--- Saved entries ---
▽

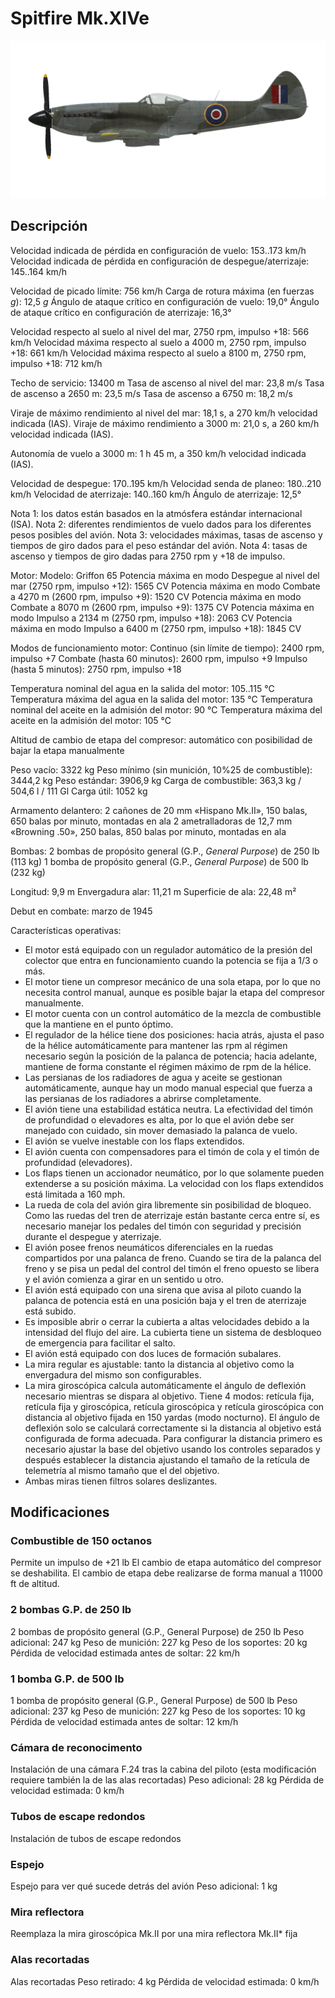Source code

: # Spitfire Mk.XIVe

![spitfiremkxive](../images/spitfiremkxive.png)

## Descripción

Velocidad indicada de pérdida en configuración de vuelo: 153..173 km/h
Velocidad indicada de pérdida en configuración de despegue/aterrizaje: 145..164 km/h

Velocidad de picado límite: 756 km/h
Carga de rotura máxima (en fuerzas <i>g</i>): 12,5 <i>g</i>
Ángulo de ataque crítico en configuración de vuelo: 19,0°
Ángulo de ataque crítico en configuración de aterrizaje: 16,3°

Velocidad respecto al suelo al nivel del mar, 2750 rpm, impulso +18: 566 km/h
Velocidad máxima respecto al suelo a 4000 m, 2750 rpm, impulso +18: 661 km/h
Velocidad máxima respecto al suelo a 8100 m, 2750 rpm, impulso +18: 712 km/h

Techo de servicio: 13400 m
Tasa de ascenso al nivel del mar: 23,8 m/s
Tasa de ascenso a 2650 m: 23,5 m/s
Tasa de ascenso a 6750 m: 18,2 m/s

Viraje de máximo rendimiento al nivel del mar: 18,1 s, a 270 km/h velocidad indicada (IAS).
Viraje de máximo rendimiento a 3000 m: 21,0 s, a 260 km/h velocidad indicada (IAS).

Autonomía de vuelo a 3000 m: 1 h 45 m, a 350 km/h velocidad indicada (IAS).

Velocidad de despegue: 170..195 km/h
Velocidad senda de planeo: 180..210 km/h
Velocidad de aterrizaje: 140..160 km/h
Ángulo de aterrizaje: 12,5°

Nota 1: los datos están basados en la atmósfera estándar internacional (ISA).
Nota 2: diferentes rendimientos de vuelo dados para los diferentes pesos posibles del avión.
Nota 3: velocidades máximas, tasas de ascenso y tiempos de giro dados para el peso estándar del avión.
Nota 4: tasas de ascenso y tiempos de giro dadas para 2750 rpm y +18 de impulso.

Motor:
Modelo: Griffon 65
Potencia máxima en modo Despegue al nivel del mar (2750 rpm, impulso +12): 1565 CV
Potencia máxima en modo Combate a 4270 m (2600 rpm, impulso +9): 1520 CV
Potencia máxima en modo Combate a 8070 m (2600 rpm, impulso +9): 1375 CV
Potencia máxima en modo Impulso a 2134 m (2750 rpm, impulso +18): 2063 CV
Potencia máxima en modo Impulso a 6400 m (2750 rpm, impulso +18): 1845 CV

Modos de funcionamiento motor:
Continuo (sin límite de tiempo): 2400 rpm, impulso +7
Combate (hasta 60 minutos): 2600 rpm, impulso +9
Impulso (hasta 5 minutos): 2750 rpm, impulso +18

Temperatura nominal del agua en la salida del motor: 105..115 °C
Temperatura máxima del agua en la salida del motor: 135 °C
Temperatura nominal del aceite en la admisión del motor: 90 °C
Temperatura máxima del aceite en la admisión del motor: 105 °C

Altitud de cambio de etapa del compresor: automático con posibilidad de bajar la etapa manualmente

Peso vacío: 3322 kg
Peso mínimo (sin munición, 10%25 de combustible): 3444,2 kg
Peso estándar: 3906,9 kg
Carga de combustible: 363,3 kg / 504,6 l / 111 Gl
Carga útil: 1052 kg

Armamento delantero:
2 cañones de 20 mm «Hispano Mk.II», 150 balas, 650 balas por minuto, montadas en ala
2 ametralladoras de 12,7 mm «Browning .50», 250 balas, 850 balas por minuto, montadas en ala

Bombas:
2 bombas de propósito general (G.P., <i>General Purpose</i>) de 250 lb (113 kg)
1 bomba de propósito general (G.P., <i>General Purpose</i>) de 500 lb (232 kg)

Longitud: 9,9 m
Envergadura alar: 11,21 m
Superficie de ala: 22,48 m²

Debut en combate: marzo de 1945

Características operativas:
- El motor está equipado con un regulador automático de la presión del colector que entra en funcionamiento cuando la potencia se fija a 1/3 o más.
- El motor tiene un compresor mecánico de una sola etapa, por lo que no necesita control manual, aunque es posible bajar la etapa del compresor manualmente.
- El motor cuenta con un control automático de la mezcla de combustible que la mantiene en el punto óptimo.
- El regulador de la hélice tiene dos posiciones: hacia atrás, ajusta el paso de la hélice automáticamente para mantener las rpm al régimen necesario según la posición de la palanca de potencia; hacia adelante, mantiene de forma constante el régimen máximo de rpm de la hélice.
- Las persianas de los radiadores de agua y aceite se gestionan automáticamente, aunque hay un modo manual especial que fuerza a las persianas de los radiadores a abrirse completamente.
- El avión tiene una estabilidad estática neutra. La efectividad del timón de profundidad o elevadores es alta, por lo que el avión debe ser manejado con cuidado, sin mover demasiado la palanca de vuelo.
- El avión se vuelve inestable con los flaps extendidos.
- El avión cuenta con compensadores para el timón de cola y el timón de profundidad (elevadores).
- Los flaps tienen un accionador neumático, por lo que solamente pueden extenderse a su posición máxima. La velocidad con los flaps extendidos está limitada a 160 mph.
- La rueda de cola del avión gira libremente sin posibilidad de bloqueo. Como las ruedas del tren de aterrizaje están bastante cerca entre sí, es necesario manejar los pedales del timón con seguridad y precisión durante el despegue y aterrizaje.
- El avión posee frenos neumáticos diferenciales en la ruedas compartidos por una palanca de freno. Cuando se tira de la palanca del freno y se pisa un pedal del control del timón el freno opuesto se libera y el avión comienza a girar en un sentido u otro.
- El avión está equipado con una sirena que avisa al piloto cuando la palanca de potencia está en una posición baja y el tren de aterrizaje está subido.
- Es imposible abrir o cerrar la cubierta a altas velocidades debido a la intensidad del flujo del aire. La cubierta tiene un sistema de desbloqueo de emergencia para facilitar el salto.
- El avión está equipado con dos luces de formación subalares.
- La mira regular es ajustable: tanto la distancia al objetivo como la envergadura del mismo son configurables.
- La mira giroscópica calcula automáticamente el ángulo de deflexión necesario mientras se dispara al objetivo. Tiene 4 modos: retícula fija, retícula fija y giroscópica, retícula giroscópica y retícula giroscópica con distancia al objetivo fijada en 150 yardas (modo nocturno). El ángulo de deflexión solo se calculará correctamente si la distancia al objetivo está configurada de forma adecuada. Para configurar la distancia primero es necesario ajustar la base del objetivo usando los controles separados y después establecer la distancia ajustando el tamaño de la retícula de telemetría al mismo tamaño que el del objetivo.
- Ambas miras tienen filtros solares deslizantes.

## Modificaciones


### Combustible de 150 octanos

Permite un impulso de +21 lb
El cambio de etapa automático del compresor se deshabilita. El cambio de etapa debe realizarse de forma manual a 11000 ft de altitud.


### 2 bombas G.P. de 250 lb

2 bombas de propósito general (G.P., General Purpose) de 250 lb
Peso adicional: 247 kg
Peso de munición: 227 kg
Peso de los soportes: 20 kg
Pérdida de velocidad estimada antes de soltar: 22 km/h


### 1 bomba G.P. de 500 lb

1 bomba de propósito general (G.P., General Purpose) de 500 lb
Peso adicional: 237 kg
Peso de munición: 227 kg
Peso de los soportes: 10 kg
Pérdida de velocidad estimada antes de soltar: 12 km/h


### Cámara de reconocimento

Instalación de una cámara F.24 tras la cabina del piloto
(esta modificación requiere también la de las alas recortadas)
Peso adicional: 28 kg
Pérdida de velocidad estimada: 0 km/h


### Tubos de escape redondos

Instalación de tubos de escape redondos


### Espejo

Espejo para ver qué sucede detrás del avión
Peso adicional: 1 kg


### Mira reflectora

Reemplaza la mira giroscópica Mk.II por una mira reflectora Mk.II* fija


### Alas recortadas

Alas recortadas
Peso retirado: 4 kg
Pérdida de velocidad estimada: 0 km/h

△

--- Work order ---
Your answer must contain the full data, repeated exactly, without pictures.

--- Response ---
Source code

: # Spitfire Mk.XIVe

![spitfiremkxive](../images/spitfiremkxive.png)

## Descripción

Velocidad indicada de pérdida en configuración de vuelo: 153..173 km/h
Velocidad indicada de pérdida en configuración de despegue/aterrizaje: 145..164 km/h

Velocidad de picado límite: 756 km/h
Carga de rotura máxima (en fuerzas <i>g</i>): 12,5 <i>g</i>
Ángulo de ataque crítico en configuración de vuelo: 19,0°
Ángulo de ataque crítico en configuración de aterrizaje: 16,3°

Velocidad respecto al suelo al nivel del mar, 2750 rpm, impulso +18: 566 km/h
Velocidad máxima respecto al suelo a 4000 m, 2750 rpm, impulso +18: 661 km/h
Velocidad máxima respecto al suelo a 8100 m, 2750 rpm, impulso +18: 712 km/h

Techo de servicio: 13400 m
Tasa de ascenso al nivel del mar: 23,8 m/s
Tasa de ascenso a 2650 m: 23,5 m/s
Tasa de ascenso a 6750 m: 18,2 m/s

Viraje de máximo rendimiento al nivel del mar: 18,1 s, a 270 km/h velocidad indicada (IAS).
Viraje de máximo rendimiento a 3000 m: 21,0 s, a 260 km/h velocidad indicada (IAS).

Autonomía de vuelo a 3000 m: 1 h 45 m, a 350 km/h velocidad indicada (IAS).

Velocidad de despegue: 170..195 km/h
Velocidad senda de planeo: 180..210 km/h
Velocidad de aterrizaje: 140..160 km/h
Ángulo de aterrizaje: 12,5°

Nota 1: los datos están basados en la atmósfera estándar internacional (ISA).
Nota 2: diferentes rendimientos de vuelo dados para los diferentes pesos posibles del avión.
Nota 3: velocidades máximas, tasas de ascenso y tiempos de giro dados para el peso estándar del avión.
Nota 4: tasas de ascenso y tiempos de giro dadas para 2750 rpm y +18 de impulso.

Motor:
Modelo: Griffon 65
Potencia máxima en modo Despegue al nivel del mar (2750 rpm, impulso +12): 1565 CV
Potencia máxima en modo Combate a 4270 m (2600 rpm, impulso +9): 1520 CV
Potencia máxima en modo Combate a 8070 m (2600 rpm, impulso +9): 1375 CV
Potencia máxima en modo Impulso a 2134 m (2750 rpm, impulso +18): 2063 CV
Potencia máxima en modo Impulso a 6400 m (2750 rpm, impulso +18): 1845 CV

Modos de funcionamiento motor:
Continuo (sin límite de tiempo): 2400 rpm, impulso +7
Combate (hasta 60 minutos): 2600 rpm, impulso +9
Impulso (hasta 5 minutos): 2750 rpm, impulso +18

Temperatura nominal del agua en la salida del motor: 105..115 °C
Temperatura máxima del agua en la salida del motor: 135 °C
Temperatura nominal del aceite en la admisión del motor: 90 °C
Temperatura máxima del aceite en la admisión del motor: 105 °C

Altitud de cambio de etapa del compresor: automático con posibilidad de bajar la etapa manualmente

Peso vacío: 3322 kg
Peso mínimo (sin munición, 10%25 de combustible): 3444,2 kg
Peso estándar: 3906,9 kg
Carga de combustible: 363,3 kg / 504,6 l / 111 Gl
Carga útil: 1052 kg

Armamento delantero:
2 cañones de 20 mm «Hispano Mk.II», 150 balas, 650 balas por minuto, montadas en ala
2 ametralladoras de 12,7 mm «Browning .50», 250 balas, 850 balas por minuto, montadas en ala

Bombas:
2 bombas de propósito general (G.P., <i>General Purpose</i>) de 250 lb (113 kg)
1 bomba de propósito general (G.P., <i>General Purpose</i>) de 500 lb (232 kg)

Longitud: 9,9 m
Envergadura alar: 11,21 m
Superficie de ala: 22,48 m²

Debut en combate: marzo de 1945

Características operativas:
- El motor está equipado con un regulador automático de la presión del colector que entra en funcionamiento cuando la potencia se fija a 1/3 o más.
- El motor tiene un compresor mecánico de una sola etapa, por lo que no necesita control manual, aunque es posible bajar la etapa del compresor manualmente.
- El motor cuenta con un control automático de la mezcla de combustible que la mantiene en el punto óptimo.
- El regulador de la hélice tiene dos posiciones: hacia atrás, ajusta el paso de la hélice automáticamente para mantener las rpm al régimen necesario según la posición de la palanca de potencia; hacia adelante, mantiene de forma constante el régimen máximo de rpm de la hélice.
- Las persianas de los radiadores de agua y aceite se gestionan automáticamente, aunque hay un modo manual especial que fuerza a las persianas de los radiadores a abrirse completamente.
- El avión tiene una estabilidad estática neutra. La efectividad del timón de profundidad o elevadores es alta, por lo que el avión debe ser manejado con cuidado, sin mover demasiado la palanca de vuelo.
- El avión se vuelve inestable con los flaps extendidos.
- El avión cuenta con compensadores para el timón de cola y el timón de profundidad (elevadores).
- Los flaps tienen un accionador neumático, por lo que solamente pueden extenderse a su posición máxima. La velocidad con los flaps extendidos está limitada a 160 mph.
- La rueda de cola del avión gira libremente sin posibilidad de bloqueo. Como las ruedas del tren de aterrizaje están bastante cerca entre sí, es necesario manejar los pedales del timón con seguridad y precisión durante el despegue y aterrizaje.
- El avión posee frenos neumáticos diferenciales en la ruedas compartidos por una palanca de freno. Cuando se tira de la palanca del freno y se pisa un pedal del control del timón el freno opuesto se libera y el avión comienza a girar en un sentido u otro.
- El avión está equipado con una sirena que avisa al piloto cuando la palanca de potencia está en una posición baja y el tren de aterrizaje está subido.
- Es imposible abrir o cerrar la cubierta a altas velocidades debido a la intensidad del flujo del aire. La cubierta tiene un sistema de desbloqueo de emergencia para facilitar el salto.
- El avión está equipado con dos luces de formación subalares.
- La mira regular es ajustable: tanto la distancia al objetivo como la envergadura del mismo son configurables.
- La mira giroscópica calcula automáticamente el ángulo de deflexión necesario mientras se dispara al objetivo. Tiene 4 modos: retícula fija, retícula fija y giroscópica, retícula giroscópica y retícula giroscópica con distancia al objetivo fijada en 150 yardas (modo nocturno). El ángulo de deflexión solo se calculará correctamente si la distancia al objetivo está configurada de forma adecuada. Para configurar la distancia primero es necesario ajustar la base del objetivo usando los controles separados y después establecer la distancia ajustando el tamaño de la retícula de telemetría al mismo tamaño que el del objetivo.
- Ambas miras tienen filtros solares deslizantes.

## Modificaciones


### Combustible de 150 octanos

Permite un impulso de +21 lb
El cambio de etapa automático del compresor se deshabilita. El cambio de etapa debe realizarse de forma manual a 11000 ft de altitud.


### 2 bombas G.P. de 250 lb

2 bombas de propósito general (G.P., General Purpose) de 250 lb
Peso adicional: 247 kg
Peso de munición: 227 kg
Peso de los soportes: 20 kg
Pérdida de velocidad estimada antes de soltar: 22 km/h


### 1 bomba G.P. de 500 lb

1 bomba de propósito general (G.P., General Purpose) de 500 lb
Peso adicional: 237 kg
Peso de munición: 227 kg
Peso de los soportes: 10 kg
Pérdida de velocidad estimada antes de soltar: 12 km/h


### Cámara de reconocimento

Instalación de una cámara F.24 tras la cabina del piloto
(esta modificación requiere también la de las alas recortadas)
Peso adicional: 28 kg
Pérdida de velocidad estimada: 0 km/h


### Tubos de escape redondos

Instalación de tubos de escape redondos


### Espejo

Espejo para ver qué sucede detrás del avión
Peso adicional: 1 kg


### Mira reflectora

Reemplaza la mira giroscópica Mk.II por una mira reflectora Mk.II* fija


### Alas recortadas

Alas recortadas
Peso retirado: 4 kg
Pérdida de velocidad estimada: 0 km/h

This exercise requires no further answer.